• **ACTIVITY**
Go through the entries below line by line and count those containing "sigma"; the answer is that count alone.

• **Stored data**
+---+
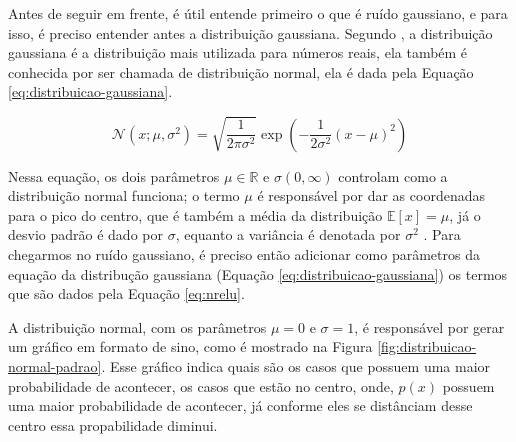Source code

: Antes de seguir em frente, é útil entende primeiro o que é ruído gaussiano, e para isso, é preciso entender antes a distribuição gaussiana. Segundo \textcite{DeepLearningBook}, a distribuição gaussiana é a distribuição mais utilizada para números reais, ela também é conhecida por ser chamada de distribuição normal, ela é dada pela Equação \ref{eq:distribuicao-gaussiana}.

\begin{equation}
    \mathcal{N}(x; \mu, \sigma^2) = \sqrt{\frac{1}{2\pi\sigma^2}} \exp\left( -\frac{1}{2\sigma^2}(x - \mu)^2 \right)
    \label{eq:distribuicao-gaussiana}
\end{equation}

Nessa equação, os dois parâmetros $\mu \in \mathbb{R}$ e $\sigma (0, \infty)$ controlam como a distribuição normal funciona; o termo $\mu$ é responsável por dar as coordenadas para o pico do centro, que é também a média da distribuição $\mathbb{E}[x] = \mu$, já o desvio padrão é dado por $\sigma$, equanto a variância é denotada por $\sigma^2$ \parencite{DeepLearningBook}. Para chegarmos no ruído gaussiano, é preciso então adicionar como parâmetros da equação da distribução gaussiana (Equação \ref{eq:distribuicao-gaussiana}) os termos que são dados pela Equação \ref{eq:nrelu}. 

A distribuição normal, com os parâmetros $\mu = 0$ e $\sigma=1$, é responsável por gerar um gráfico em formato de sino, como é mostrado na Figura \ref{fig:distribuicao-normal-padrao}. Esse gráfico indica quais são os casos que possuem uma maior probabilidade de acontecer, os casos que estão no centro, onde, $p(x)$ possuem uma maior probabilidade de acontecer, já conforme eles se distânciam desse centro essa propabilidade diminui.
+---+
• **ANSWER FOR THE TASK**
3